2. Know your Flickr from your Facebook from your Frappr. Digital isn't like other media where you can simply think about audience composition. Digital is free-form, so understanding the technologies and communities available online is essential to driving the best results. Chances are, there is a website or platform offering ways to communicate with your customers and prospects that can precisely deliver on your business objectives. But you have to know the space -- or hire someone who does -- to find it.

One extremely effective approach to making sense of the space is to develop a matrix of your business objectives paired with a listing of the many digital platforms and technologies available. Then, make an assessment of how well those technologies and platforms can deliver on the business objective. Finally, select from your options by considering the penetration of the technology with your target, its "fit" with their lifestyle and the extent to which it can impact their decision making process.

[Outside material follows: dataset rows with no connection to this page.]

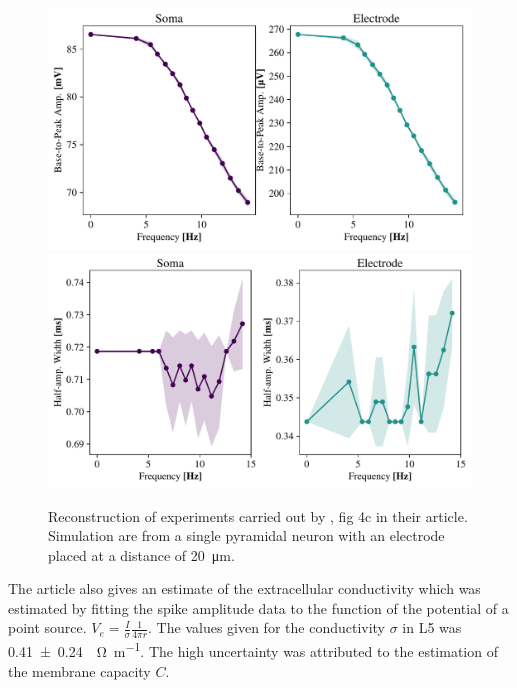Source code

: \documentclass[altfont, fleqn]{uiophd}
\begin{document}
\begin{figure}[h]
    \begin{center}
        \includegraphics[width=\linewidth]{images/sec_4/freq_amp_soma_elec.pdf}
        \includegraphics[width=\linewidth]{images/sec_4/freq_width_soma_elec.pdf}
        \caption{
            Reconstruction of experiments carried out by 
            \textcite{anastassiou_cell_2015}, 
            fig 4c in their article. 
            Simulation are from a single pyramidal neuron with an electrode placed
            at a distance of 
            \SI{20}{\micro\metre}.
        }
        \label{fig:4_width_amp_frequency}
    \end{center}
\end{figure}

The article also gives an estimate of the extracellular conductivity
which was estimated by fitting the spike amplitude data to the 
function of the potential of a point source. 
$V_e = \frac{I}{\sigma} \frac{1}{4 \pi r}$. 
The values given for the conductivity $\sigma$ in L5 was 
\SI[separate-uncertainty = true]{0.41 \pm 0.24}{\per\ohm\per\metre}.
The high uncertainty was attributed to the estimation of 
the membrane capacity $C$.
\newline
\end{document}
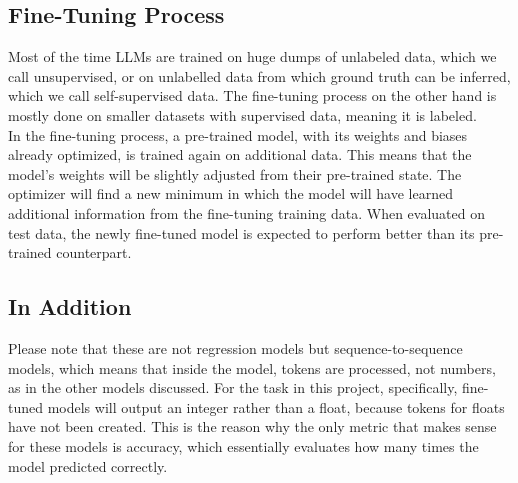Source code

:\documentclass{article}
\begin{document}
\subsection{Fine-Tuning Process}
Most of the time LLMs are trained on huge dumps of unlabeled data, which we call unsupervised, or on unlabelled data from which ground truth can be inferred, which we call self-supervised data. 
The fine-tuning process on the other hand is mostly done on smaller datasets with supervised data, meaning it is labeled.
\\[2em]
In the fine-tuning process, a pre-trained model, with its weights and biases already optimized, is trained again on additional data. This means that the model's weights will be slightly adjusted from their pre-trained state. The optimizer will find a new minimum in which the model will have learned additional information from the fine-tuning training data. When evaluated on test data, the newly fine-tuned model is expected to perform better than its pre-trained counterpart.

\subsection{In Addition}
Please note that these are not regression models but sequence-to-sequence models, which means that inside the model, tokens are processed, not numbers, as in the other models discussed. For the task in this project, specifically, fine-tuned models will output an integer rather than a float, because tokens for floats have not been created. This is the reason why the only metric that makes sense for these models is accuracy, which essentially evaluates how many times the model predicted correctly.

\newpage
\end{document}
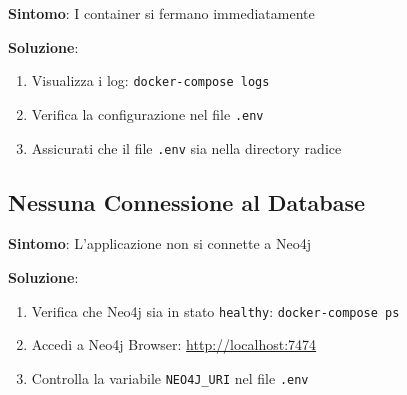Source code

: \textbf{Sintomo}: I container si fermano immediatamente

\textbf{Soluzione}:
\begin{enumerate}
    \item Visualizza i log: \texttt{docker-compose logs}
    \item Verifica la configurazione nel file \texttt{.env}
    \item Assicurati che il file \texttt{.env} sia nella directory radice
\end{enumerate}

\subsection{Nessuna Connessione al Database}

\textbf{Sintomo}: L'applicazione non si connette a Neo4j

\textbf{Soluzione}:
\begin{enumerate}
    \item Verifica che Neo4j sia in stato \texttt{healthy}: \texttt{docker-compose ps}
    \item Accedi a Neo4j Browser: \href{http://localhost:7474}{http://localhost:7474}
    \item Controlla la variabile \texttt{NEO4J\_URI} nel file \texttt{.env}
\end{enumerate}
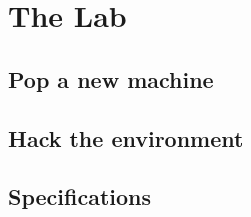 \section{The Lab}


\subsection{Pop a new machine} %


\subsection{Hack the environment} %


\subsection{Specifications} %


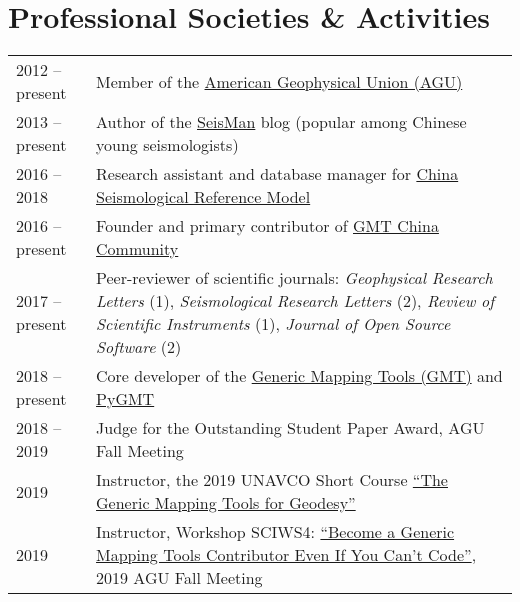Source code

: \section*{Professional Societies \& Activities}

\newcommand{\tabitem}{~~\llap{\textbullet}~~}

\begin{tabular}{p{} p{}}
2012 -- present & Member of the \href{https://sites.agu.org/}{American Geophysical Union (AGU)} \\
2013 -- present & Author of the \href{https://blog.seisman.info}{SeisMan} blog (popular among Chinese young seismologists) \\
2016 -- 2018    & Research assistant and database manager for \href{http://chinageorefmodel.org/}{China Seismological Reference Model} \\
2016 -- present & Founder and primary contributor of \href{http://gmt-china.org/}{GMT China Community} \\
2017 -- present & Peer-reviewer of scientific journals:
                  \textit{Geophysical Research Letters} (1),
                  \textit{Seismological Research Letters} (2),
                  \textit{Review of Scientific Instruments} (1),
                  \textit{Journal of Open Source Software} (2) \\
2018 -- present & Core developer of the \href{https://github.com/GenericMappingTools/gmt}{Generic Mapping Tools (GMT)} and \href{https://github.com/GenericMappingTools/pygmt}{PyGMT} \\
2018 -- 2019 & Judge for the Outstanding Student Paper Award, AGU Fall Meeting \\
2019 & Instructor, the 2019 UNAVCO Short Course \href{https://www.unavco.org/education/professional-development/short-courses/2019/geodetic-gmt/geodetic-gmt.html}{``The Generic Mapping Tools for Geodesy''} \\
2019 & Instructor, Workshop SCIWS4: \href{https://www.agu.org/Events/SCIWS4-Generic-Mapping-Tools}{``Become a Generic Mapping Tools Contributor Even If You Can't Code''}, 2019 AGU Fall Meeting \\
\end{tabular}
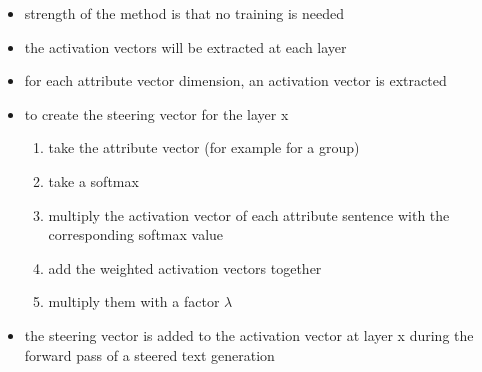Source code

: \label{sec:approach:steering:activation}
\begin{itemize}
  \item strength of the method is that no training is needed
  \item the activation vectors will be extracted at each layer
  \item for each attribute vector dimension, an activation vector is extracted
  \item to create the steering vector for the layer x
        \begin{enumerate}
          \item take the attribute vector (for example for a group)
          \item take a softmax
          \item multiply the activation vector of each attribute sentence with the corresponding softmax value
          \item add the weighted activation vectors together
          \item multiply them with a factor \(\lambda\)
        \end{enumerate}
  \item the steering vector is added to the activation vector at layer x during the forward pass of a steered text generation
\end{itemize}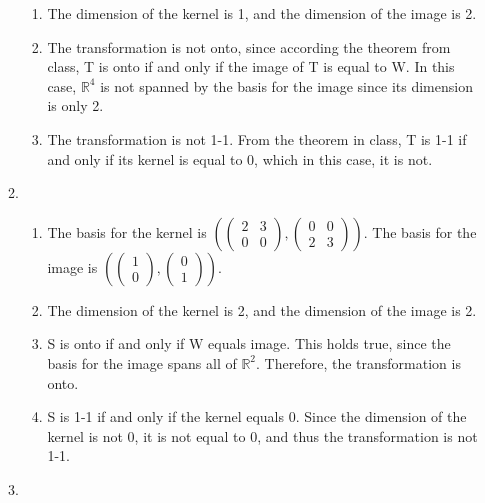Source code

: \documentclass{article}
\begin{document}
\begin{enumerate}
\begin{enumerate}
\begin{enumerate}
\item The dimension of the kernel is 1, and the dimension of the image is 2.

\item The transformation is not onto, since according the theorem from class, T is onto if and only if the image of T is equal to W. In this case, $\mathbb{R}^4$ is not spanned by the basis for the image since its dimension is only 2.

\item The transformation is not 1-1. From the theorem in class, T is 1-1 if and only if its kernel is equal to 0, which in this case, it is not.

\end{enumerate}

\item

\begin{enumerate}

\item The basis for the kernel is $\left(\left(\begin{array}{cc} 2 & 3 \\ 0 & 0 \end{array}\right),\left(\begin{array}{cc} 0 & 0 \\ 2 & 3 \end{array}\right)\right)$. The basis for the image is $\left(\left(\begin{array}{c} 1 \\ 0 \end{array}\right), \left(\begin{array}{c} 0 \\ 1 \end{array}\right)\right)$.

\item The dimension of the kernel is 2, and the dimension of the image is 2.

\item S is onto if and only if W equals image. This holds true, since the basis for the image spans all of $\mathbb{R}^2$. Therefore, the transformation is onto.

\item S is 1-1 if and only if the kernel equals 0. Since the dimension of the kernel is not 0, it is not equal to 0, and thus the transformation is not 1-1.

\end{enumerate}

\item


\end{enumerate}
\end{enumerate}
\end{document}
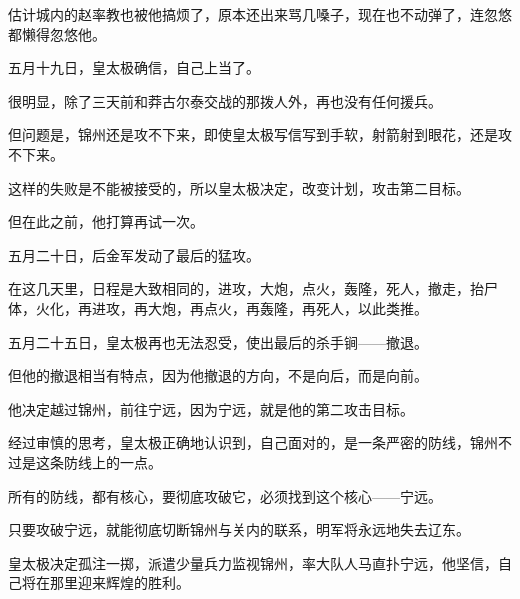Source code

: \begin{multicols}{\theparacolNo}
估计城内的赵率教也被他搞烦了，原本还出来骂几嗓子，现在也不动弹了，连忽悠都懒得忽悠他。

五月十九日，皇太极确信，自己上当了。

很明显，除了三天前和莽古尔泰交战的那拨人外，再也没有任何援兵。

但问题是，锦州还是攻不下来，即使皇太极写信写到手软，射箭射到眼花，还是攻不下来。

这样的失败是不能被接受的，所以皇太极决定，改变计划，攻击第二目标。

但在此之前，他打算再试一次。

五月二十日，后金军发动了最后的猛攻。

在这几天里，日程是大致相同的，进攻，大炮，点火，轰隆，死人，撤走，抬尸体，火化，再进攻，再大炮，再点火，再轰隆，再死人，以此类推。

五月二十五日，皇太极再也无法忍受，使出最后的杀手锏——撤退。

但他的撤退相当有特点，因为他撤退的方向，不是向后，而是向前。

他决定越过锦州，前往宁远，因为宁远，就是他的第二攻击目标。

经过审慎的思考，皇太极正确地认识到，自己面对的，是一条严密的防线，锦州不过是这条防线上的一点。

所有的防线，都有核心，要彻底攻破它，必须找到这个核心——宁远。

只要攻破宁远，就能彻底切断锦州与关内的联系，明军将永远地失去辽东。

皇太极决定孤注一掷，派遣少量兵力监视锦州，率大队人马直扑宁远，他坚信，自己将在那里迎来辉煌的胜利。
\ifnum{}
	\end{multicols}
\fi
\newpage
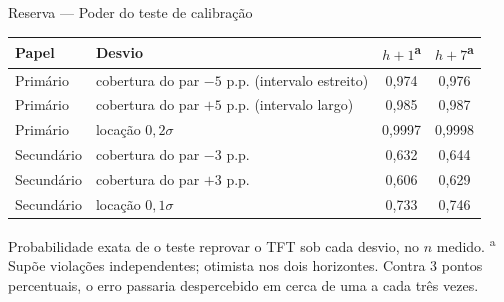 \documentclass[aspectratio=169,10pt]{beamer}
\newcommand{\hum}{\(h{+}1\)}
\newcommand{\hsete}{\(h{+}7\)}
\begin{document}
\begin{frame}{Reserva --- Poder do teste de calibração}
  \centering
  \begin{tabular}{l l c c}
    \toprule
    Papel & Desvio & \hum\textsuperscript{a} & \hsete\textsuperscript{a} \\
    \midrule
    Primário & cobertura do par \(-5\) p.p. (intervalo estreito) & 0,974 & 0,976 \\
    Primário & cobertura do par \(+5\) p.p. (intervalo largo) & 0,985 & 0,987 \\
    Primário & locação \(0{,}2\sigma\) & 0,9997 & 0,9998 \\
    Secundário & cobertura do par \(-3\) p.p. & 0,632 & 0,644 \\
    Secundário & cobertura do par \(+3\) p.p. & 0,606 & 0,629 \\
    Secundário & locação \(0{,}1\sigma\) & 0,733 & 0,746 \\
    \bottomrule
  \end{tabular}

  \vspace{6pt}
  \raggedright\small
  Probabilidade exata de o teste reprovar o TFT sob cada desvio, no \(n\) medido.
  \textsuperscript{a} Supõe violações independentes; otimista nos dois horizontes.
  Contra 3 pontos percentuais, o erro passaria despercebido em cerca de uma a cada três vezes.
\end{frame}
\end{document}
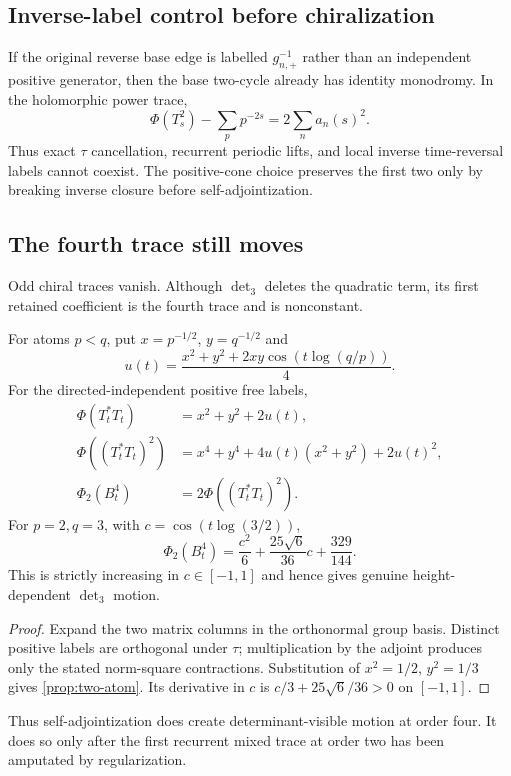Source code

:\subsection{Inverse-label control before chiralization}

If the original reverse base edge is labelled $g_{n,+}^{-1}$ rather than an
independent positive generator, then the base two-cycle already has identity
monodromy.  In the holomorphic power trace,
\[
 \Phi(T_s^2)-\sum_pp^{-2s}=2\sum_na_n(s)^2.  \tag{5.5}
\]
Thus exact $\tau$ cancellation, recurrent periodic lifts, and local inverse
time-reversal labels cannot coexist.  The positive-cone choice preserves the
first two only by breaking inverse closure before self-adjointization.

\subsection{The fourth trace still moves}

Odd chiral traces vanish.  Although $\det_3$ deletes the quadratic term, its
first retained coefficient is the fourth trace and is nonconstant.

\begin{proposition}
\label{prop:two-atom}
For atoms $p<q$, put $x=p^{-1/2}$, $y=q^{-1/2}$ and
\[
 u(t)=\frac{x^2+y^2+2xy\cos(t\log(q/p))}{4}.
\]
For the directed-independent positive free labels,
\begin{align}
 \Phi(T_t^*T_t)&=x^2+y^2+2u(t),\tag{5.6}\\
 \Phi((T_t^*T_t)^2)
 &=x^4+y^4+4u(t)(x^2+y^2)+2u(t)^2,\tag{5.7}\\
 \Phi_2(B_t^4)&=2\Phi((T_t^*T_t)^2).\tag{5.8}
\end{align}
For $p=2,q=3$, with $c=\cos(t\log(3/2))$,
\[
 \Phi_2(B_t^4)
 =\frac{c^2}{6}+\frac{25\sqrt6}{36}c+\frac{329}{144}. \tag{5.9}
\]
This is strictly increasing in $c\in[-1,1]$ and hence gives genuine
height-dependent $\det_3$ motion.
\end{proposition}

\begin{proof}
Expand the two matrix columns in the orthonormal group basis.  Distinct
positive labels are orthogonal under $\tau$; multiplication by the adjoint
produces only the stated norm-square contractions.  Substitution of
$x^2=1/2$, $y^2=1/3$ gives \cref{prop:two-atom}.  Its derivative in $c$ is
$c/3+25\sqrt6/36>0$ on $[-1,1]$.
\end{proof}

Thus self-adjointization does create determinant-visible motion at order
four.  It does so only after the first recurrent mixed trace at order two has
been amputated by regularization.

3. Watch your competitors' pixels. There are very few marketers out there that aren't scrambling to develop a digital presence. You need to understand what your rivals are up to so you can learn from their efforts, leapfrog them to digital leadership and even do some blocking and tackling that helps thwart their access to digital audiences in the future.

4. Identify your overarching digital strategies. Once you have a solid basis of understanding, you need to turn that knowledge into a digital vision. Forget about all those press releases you keep seeing and identify four to six guiding principles for future digital planning. These tenets will guide how you evaluate your digital options now and in the future weeks and months. Then get everyone involved in your department to buy into those principles. When you have consensus on your digital strategies, you'll have a better plan, and you'll spend a lot less time running around answering emails from the C-suite asking about the latest press release.

5. Choose your weapons carefully. Selecting your best digital options should be relatively straightforward at this point. Just as your marketing tactics align with your marketing strategies, your digital tactics must align with your digital guideposts. 'Nuff said.

6. Get your yardsticks and slide rules ready. Digital offers unprecedented ways to measure and optimize program performance. In order to capitalize on these, we need to ensure that our measurement plans are in place when our programs go live. Because in the digital age, there is no excuse for marketers having to repeat those famous words of department store founder John Wanamaker, "I know that half my advertising works, I just don't know which half."